There exist schema to express certain types of data in CSV (see frictionlessdata).

Drawbacks:

Not very efficient for storing floating point numbers
Not ideal for very large datasets (when data does not fit in memory/disk)
Many different dialects exist. We need to decide on a standardized dialect and enforce that only that dialect is used on OpenML (https://frictionlessdata.io/specs/csv-dialect/). The dialect specified in RFC4180, which uses the comma as delimiter and the quotation mark as quote character, is often recommended.

Overview

	Parquet	HDF5	SQLite	CSV
Consistency across different platforms	?	✅	✅	✅ (dialect)
Support and documentation	✅	✅	✅	✅
Read/write speed	✅	so-so	❌	❌
Incremental reads/writes	Yes, but not supported by current Python libs	✅	✅	Yes (but not random access)
Supports very large and high-dimensional datasets	✅	✅	❌ (limited nr. columns per table)	✅ Storing tensors requires flattening.
Simplicity	✅	❌ (basically full file system)	✅ (it’s a database)	✅
Metadata support	Only minimal	✅	✅	❌ (requires separate metadata file)
Maintenance	Apache project, open and quite active	Closed group, but active community on Jira and conferences	Run by a company.
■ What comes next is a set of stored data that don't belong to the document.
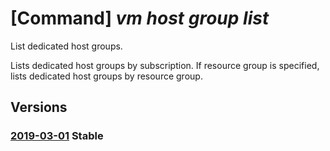 # [Command] _vm host group list_

List dedicated host groups.

Lists dedicated host groups by subscription. If resource group is specified, lists dedicated host groups by resource group.

## Versions

### [2019-03-01](/Resources/mgmt-plane/L3N1YnNjcmlwdGlvbnMve30vcHJvdmlkZXJzL21pY3Jvc29mdC5jb21wdXRlL2hvc3Rncm91cHM=/2019-03-01.xml) **Stable**

<!-- mgmt-plane /subscriptions/{}/providers/microsoft.compute/hostgroups 2019-03-01 -->
<!-- mgmt-plane /subscriptions/{}/resourcegroups/{}/providers/microsoft.compute/hostgroups 2019-03-01 -->
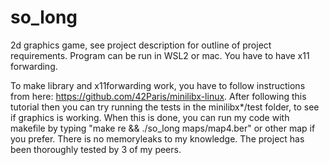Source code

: # so_long
2d graphics game, see project description for outline of project requirements.
Program can be run in WSL2 or mac. You have to have x11 forwarding.


To make library and x11forwarding work, you have to follow instructions from here: https://github.com/42Paris/minilibx-linux.
After following this tutorial then you can try running the tests in the minilibx*/test folder, to see if graphics is working.
When this is done, you can run my code with makefile by typing "make re && ./so_long maps/map4.ber" or other map if you prefer.
There is no memoryleaks to my knowledge. The project has been thoroughly tested by 3 of my peers.
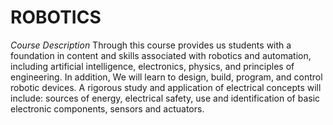 # ROBOTICS
*Course Description*
Through this course provides us students with a foundation in content and skills associated with robotics and automation, including artificial intelligence, electronics, physics, and principles of engineering.
In addition, We will learn to design, build, program, and control robotic devices. A rigorous study and application of electrical concepts will include: sources of energy, electrical safety, use and identification of basic electronic components, sensors and actuators.
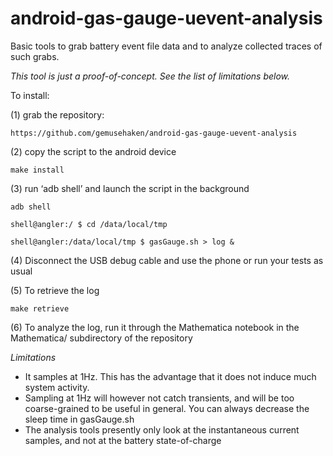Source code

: # android-gas-gauge-uevent-analysis
Basic tools to grab battery event file data and to analyze collected traces of such grabs.

*This tool is just a proof-of-concept. See the list of limitations below.*

To install:

(1) grab the repository:

	https://github.com/gemusehaken/android-gas-gauge-uevent-analysis

(2) copy the script to the android device

	make install

(3) run ‘adb shell’ and launch the script in the background

	adb shell

	shell@angler:/ $ cd /data/local/tmp

	shell@angler:/data/local/tmp $ gasGauge.sh > log &

(4) Disconnect the USB debug cable and use the phone or run your tests as usual

(5) To retrieve the log

	make retrieve

(6) To analyze the log, run it through the Mathematica notebook in the Mathematica/ subdirectory of the repository

*Limitations*
-	It samples at 1Hz. This has the advantage that it does not induce much system activity.
-	Sampling at 1Hz will however not catch transients, and will be too coarse-grained to be useful in general. You can always decrease the sleep time in gasGauge.sh
-	The analysis tools presently only look at the instantaneous current samples, and not at the battery state-of-charge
Uses an email list.	✅
Available examples of usage in ML	✅	✅	❌	✅
Flexibility	Only tabular	Very flexible, maybe too flexible	Relational multi-table	Only tabular
Versioning/Diff	Only via S3 or delta lake	❌	❌	✅
Different length vectors	As blob	✅	❌ ?	✅

Performance benchmarks

There exist some prior benchmarks (here and here) on storing dataframes. These only consider single-table datasets. For reading/writing, CSV is clearly slower and Parquet is clearly faster. For storage, Parquet is most efficient but zipped CSV as well. HDF requires a lot more disk space. We also ran our own benchmark to compare the writing performance of those data formats for very large and complex machine learning datasets, but could not find a way to store these in one file in Parquet.

Version control

Version control for large datasets is tricky. For text-based formats (CSV), we could use git LFS store the datasets and have automated versioning of datasets. We found it quite easy to export all current OpenML dataset to GitLab: https://gitlab.com/data/d/openml.

The binary formats do not allow us to track changes in the data, only to recover the exact versions of the datasets you want (and their metadata). Potentially, extra tools could still be used to export the data to dataframes or text and then compare them. Delta Lake has version history support, but seemingly only for Spark operations done on the datasets.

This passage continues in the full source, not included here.